实战深度学习--进行蘑菇分类

最新推荐文章于 2024-11-06 20:42:39 发布

AKIKZ

最新推荐文章于 2024-11-06 20:42:39 发布

阅读量657

点赞数 7

分类专栏：实战深度学习文章标签：深度学习分类人工智能

本文链接：https://blog.csdn.net/mmd666/article/details/140692699

版权

实战深度学习专栏收录该内容

1 篇文章 0 订阅

订阅专栏

数据集：https://pan.quark.cn/s/4d3526600c0c

概述

本笔记将介绍如何使用Python和深度学习库（如TensorFlow和Keras）来构建一个卷积神经网络（CNN）模型，以区分可食用和有毒的蘑菇。
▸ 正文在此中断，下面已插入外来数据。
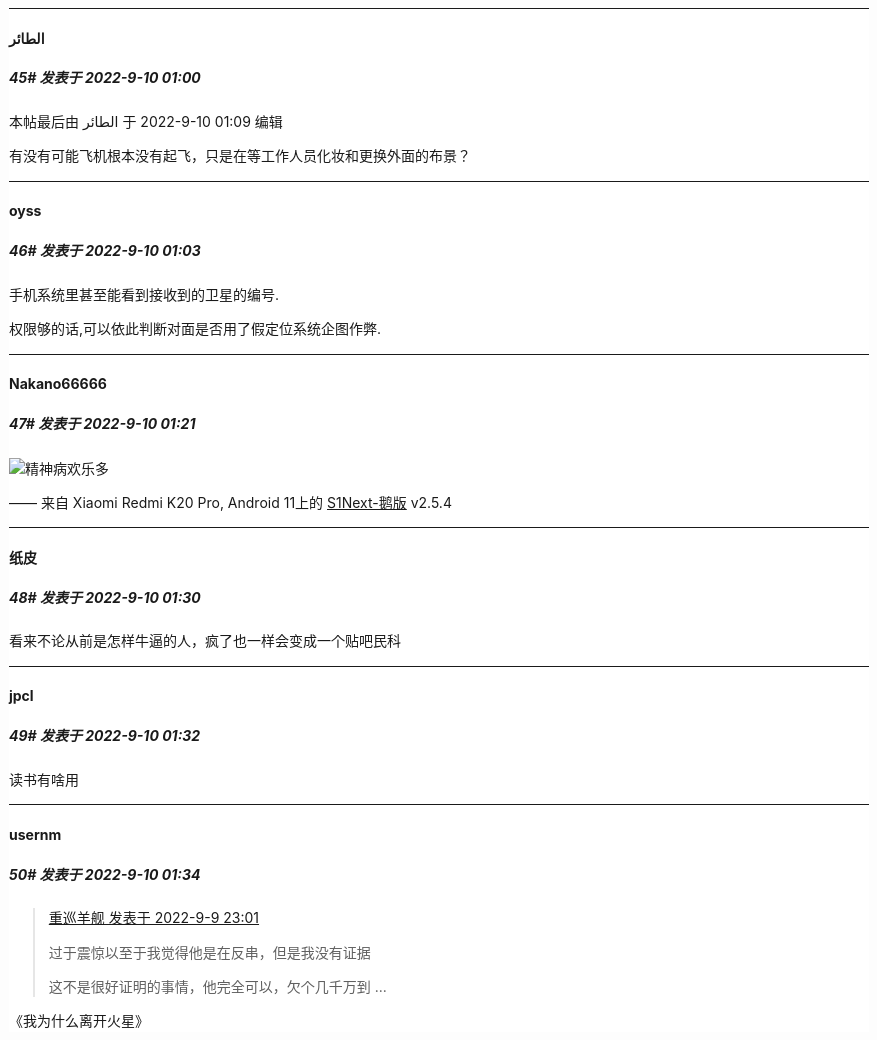 *****

####  الطائر  
##### 45#       发表于 2022-9-10 01:00

 本帖最后由 الطائر 于 2022-9-10 01:09 编辑 

有没有可能飞机根本没有起飞，只是在等工作人员化妆和更换外面的布景？

*****

####  oyss  
##### 46#       发表于 2022-9-10 01:03

手机系统里甚至能看到接收到的卫星的编号.

权限够的话,可以依此判断对面是否用了假定位系统企图作弊.

*****

####  Nakano66666  
##### 47#       发表于 2022-9-10 01:21

<img src="https://static.saraba1st.com/image/smiley/face2017/049.png" referrerpolicy="no-referrer">精神病欢乐多

—— 来自 Xiaomi Redmi K20 Pro, Android 11上的 [S1Next-鹅版](https://github.com/ykrank/S1-Next/releases) v2.5.4

*****

####  纸皮  
##### 48#       发表于 2022-9-10 01:30

看来不论从前是怎样牛逼的人，疯了也一样会变成一个贴吧民科

*****

####  jpcl  
##### 49#       发表于 2022-9-10 01:32

读书有啥用

*****

####  usernm  
##### 50#       发表于 2022-9-10 01:34

<blockquote><a href="httphttps://bbs.saraba1st.com/2b/forum.php?mod=redirect&amp;goto=findpost&amp;pid=57418051&amp;ptid=2091570" target="_blank">重巡羊舰 发表于 2022-9-9 23:01</a>

过于震惊以至于我觉得他是在反串，但是我没有证据

这不是很好证明的事情，他完全可以，欠个几千万到 ...</blockquote>
《我为什么离开火星》
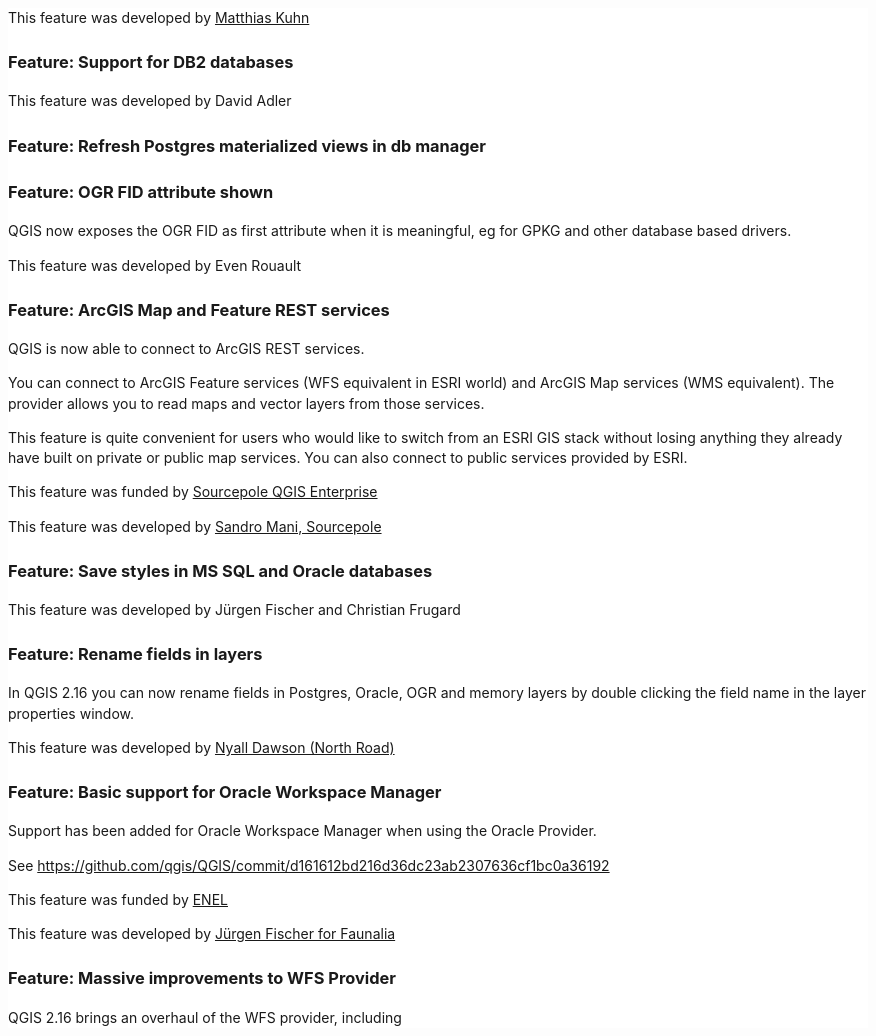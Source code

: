 
This feature was developed by [Matthias Kuhn](http://www.opengis.ch/)

### Feature: Support for DB2 databases

This feature was developed by David Adler

### Feature: Refresh Postgres materialized views in db manager

### Feature: OGR FID attribute shown

QGIS now exposes the OGR FID as first attribute when it is meaningful, eg for GPKG and other database based drivers.

This feature was developed by Even Rouault

### Feature: ArcGIS Map and Feature REST services

QGIS is now able to connect to ArcGIS REST services.

You can connect to ArcGIS Feature services (WFS equivalent in ESRI world) and ArcGIS Map services (WMS equivalent). The provider allows you to read maps and vector layers from those services.

This feature is quite convenient for users who would like to switch from an ESRI GIS stack without losing anything they already have built on private or public map services. You can also connect to public services provided by ESRI.

This feature was funded by [Sourcepole QGIS Enterprise](http://qgisenterprise.com/)

This feature was developed by [Sandro Mani, Sourcepole](https://www.sourcepole.com/)

### Feature: Save styles in MS SQL and Oracle databases

This feature was developed by Jürgen Fischer and Christian Frugard

### Feature: Rename fields in layers

In QGIS 2.16 you can now rename fields in Postgres, Oracle, OGR and memory layers by double clicking the field name in the layer properties window.

This feature was developed by [Nyall Dawson (North Road)](http://north-road.com)

### Feature: Basic support for Oracle Workspace Manager

Support has been added for Oracle Workspace Manager when using the Oracle Provider.

See <https://github.com/qgis/QGIS/commit/d161612bd216d36dc23ab2307636cf1bc0a36192>

This feature was funded by [ENEL](https://www.enel.com)

This feature was developed by [Jürgen Fischer for Faunalia](http://faunalia.it)

### Feature: Massive improvements to WFS Provider

QGIS 2.16 brings an overhaul of the WFS provider, including
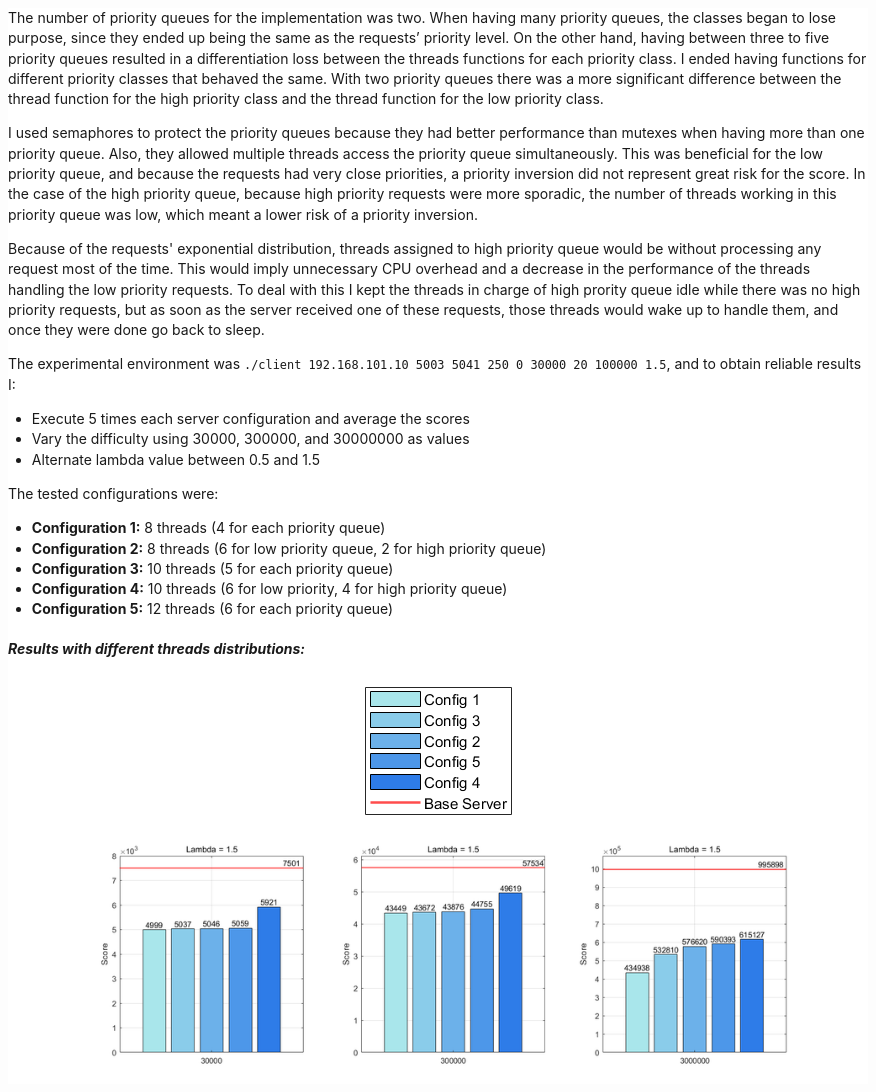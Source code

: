 The number of priority queues for the implementation was two. When having many priority queues, the classes began to lose purpose, since they ended up being the same as the requests’ priority level. On the other hand, having between three to five priority queues resulted in a differentiation loss between the threads functions for each priority class. I ended having functions for different priority classes that behaved the same. With two priority queues there was a more significant difference between the thread function for the high priority class and the thread function for the low priority class.

I used semaphores to protect the priority queues because they had better performance than mutexes when having more than one priority queue. Also, they allowed multiple threads access the priority queue simultaneously. This was beneficial for the low priority queue, and because the requests had very close priorities, a priority inversion did not represent great risk for the score. In the case of the high priority queue, because high priority requests were more sporadic, the number of threads working in this priority queue was low, which meant a lower risk of a priority inversion.

Because of the requests' exponential distribution, threads assigned to high priority queue would be without processing any request most of the time. This would imply unnecessary CPU overhead and a decrease in the performance of the threads handling the low priority requests. 
To deal with this I kept the threads in charge of high prority queue idle while there was no high priority requests, but as soon as the server received one of these requests, those threads would wake up to handle them, and once they were done go back to sleep.

The experimental environment was ```./client 192.168.101.10 5003 5041 250 0 30000 20 100000 1.5```, and to obtain reliable results I:

 - Execute 5 times each server configuration and average the scores
 - Vary the difficulty using 30000, 300000, and 30000000 as values
 - Alternate lambda value between 0.5 and 1.5

The tested configurations were:
 - **Configuration 1:** 8 threads (4 for each priority queue)
 - **Configuration 2:** 8 threads (6 for low priority queue, 2 for high priority queue)
 - **Configuration 3:** 10 threads (5 for each priority queue)
 - **Configuration 4:** 10 threads (6 for low priority, 4 for high priority queue)
 - **Configuration 5:** 12 threads (6 for each priority queue)

##### Results with different threads distributions:

<p align="center">
  <img src="img/legend_distributions.png">
</p>

![alt text](img/test_distributions_1_5.png)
我们将从数据准备、模型构建、训练和评估等方面进行详细说明。

1. 导入必要的库

os: 用于文件路径操作。
cv2: OpenCV库，用于图像处理。
numpy: 用于数值计算。
train_test_split和LabelEncoder: 来自sklearn，用于数据集划分和标签编码。
Sequential, Conv2D, MaxPooling2D, Flatten, Dense, Dropout: 来自tensorflow.keras，用于构建神经网络。
to_categorical: 用于独热编码。
ImageDataGenerator: 用于数据增强。

2. 设置数据路径和图像大小

设置可食用和有毒蘑菇的图像文件夹路径，并定义图像大小为64x64像素。

edible_path = 'path_to_edible_mushrooms'
poisonous_path = 'path_to_poisonous_mushrooms'
img_size = 64

3. 读取图像并添加标签

遍历图像文件夹，读取图像，调整大小，并将其添加到数据列表中，同时为可食用和有毒蘑菇分配相应的标签。

X = []
y = []

# 读取并添加可食用蘑菇图像和标签
# ...

# 读取并添加有毒蘑菇图像和标签
# ...

4. 转换数据为NumPy数组

将图像列表和标签列表转换为NumPy数组，以便于后续处理。

X = np.array(X)
y = np.array(y)

5. 标签编码和独热编码

使用LabelEncoder将标签转换为数值，然后使用to_categorical进行独热编码。

le = LabelEncoder()
y = le.fit_transform(y)
y = to_categorical(y, 2)

6. 划分数据集

使用train_test_split将数据集划分为训练集和测试集。

X_train, X_test, y_train, y_test = train_test_split(X, y, test_size=0.2, random_state=42)

7. 数据增强

使用ImageDataGenerator进行数据增强，包括旋转、平移和翻转。

datagen = ImageDataGenerator(
    rotation_range=20,
    width_shift_range=0.2,
    height_shift_range=0.2,
    horizontal_flip=True
)
datagen.fit(X_train)

8. 构建CNN模型

使用Sequential模型和不同的层（如Conv2D, MaxPooling2D, Flatten, Dense）构建CNN。

model = Sequential([
    # ...
    Dense(2, activation='softmax')
])

9. 编译模型

使用adam优化器和categorical_crossentropy损失函数编译模型。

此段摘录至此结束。